Requirement →
Gather each line in the entries that includes the string "risk".

Material to process →
-------

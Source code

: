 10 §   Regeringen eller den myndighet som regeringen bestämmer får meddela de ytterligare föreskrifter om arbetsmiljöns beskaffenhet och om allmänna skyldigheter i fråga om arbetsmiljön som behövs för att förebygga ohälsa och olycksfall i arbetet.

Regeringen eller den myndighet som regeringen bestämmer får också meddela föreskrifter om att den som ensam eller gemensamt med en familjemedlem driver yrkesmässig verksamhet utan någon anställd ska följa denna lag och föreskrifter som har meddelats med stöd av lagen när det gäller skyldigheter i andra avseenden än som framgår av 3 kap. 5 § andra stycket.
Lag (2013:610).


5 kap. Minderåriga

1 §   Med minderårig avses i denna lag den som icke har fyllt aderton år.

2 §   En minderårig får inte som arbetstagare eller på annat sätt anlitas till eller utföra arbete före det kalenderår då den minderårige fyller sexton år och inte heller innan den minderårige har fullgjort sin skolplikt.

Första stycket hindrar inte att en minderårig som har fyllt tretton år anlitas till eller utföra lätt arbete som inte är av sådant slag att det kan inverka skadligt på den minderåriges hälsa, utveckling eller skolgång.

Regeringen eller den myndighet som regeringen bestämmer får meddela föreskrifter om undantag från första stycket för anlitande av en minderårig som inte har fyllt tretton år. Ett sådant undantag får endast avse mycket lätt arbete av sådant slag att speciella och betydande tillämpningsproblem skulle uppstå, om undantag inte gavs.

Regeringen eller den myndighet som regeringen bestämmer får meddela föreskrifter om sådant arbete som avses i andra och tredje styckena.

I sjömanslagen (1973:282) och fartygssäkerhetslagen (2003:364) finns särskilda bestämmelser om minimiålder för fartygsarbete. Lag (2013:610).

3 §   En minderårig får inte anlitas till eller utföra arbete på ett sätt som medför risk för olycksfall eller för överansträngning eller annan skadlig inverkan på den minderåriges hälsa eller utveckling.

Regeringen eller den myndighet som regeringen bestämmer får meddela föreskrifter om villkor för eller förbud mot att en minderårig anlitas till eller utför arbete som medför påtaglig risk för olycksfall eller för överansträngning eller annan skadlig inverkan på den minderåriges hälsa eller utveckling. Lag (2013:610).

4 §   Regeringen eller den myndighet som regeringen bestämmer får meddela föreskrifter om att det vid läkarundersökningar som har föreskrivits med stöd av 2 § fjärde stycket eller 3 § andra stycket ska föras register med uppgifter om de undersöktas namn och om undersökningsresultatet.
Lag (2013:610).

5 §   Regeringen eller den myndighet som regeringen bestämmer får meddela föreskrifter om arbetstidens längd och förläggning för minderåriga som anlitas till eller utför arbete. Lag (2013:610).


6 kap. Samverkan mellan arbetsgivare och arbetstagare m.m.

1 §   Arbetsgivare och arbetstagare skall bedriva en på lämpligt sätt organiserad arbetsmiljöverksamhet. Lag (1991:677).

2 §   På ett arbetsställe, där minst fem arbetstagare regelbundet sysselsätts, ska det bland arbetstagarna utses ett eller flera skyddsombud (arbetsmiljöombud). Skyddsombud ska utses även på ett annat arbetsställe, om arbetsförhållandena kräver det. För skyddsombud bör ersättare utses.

-------

Solution to this task →
3 §   En minderårig får inte anlitas till eller utföra arbete på ett sätt som medför risk för olycksfall eller för överansträngning eller annan skadlig inverkan på den minderåriges hälsa eller utveckling.
Regeringen eller den myndighet som regeringen bestämmer får meddela föreskrifter om villkor för eller förbud mot att en minderårig anlitas till eller utför arbete som medför påtaglig risk för olycksfall eller för överansträngning eller annan skadlig inverkan på den minderåriges hälsa eller utveckling. Lag (2013:610).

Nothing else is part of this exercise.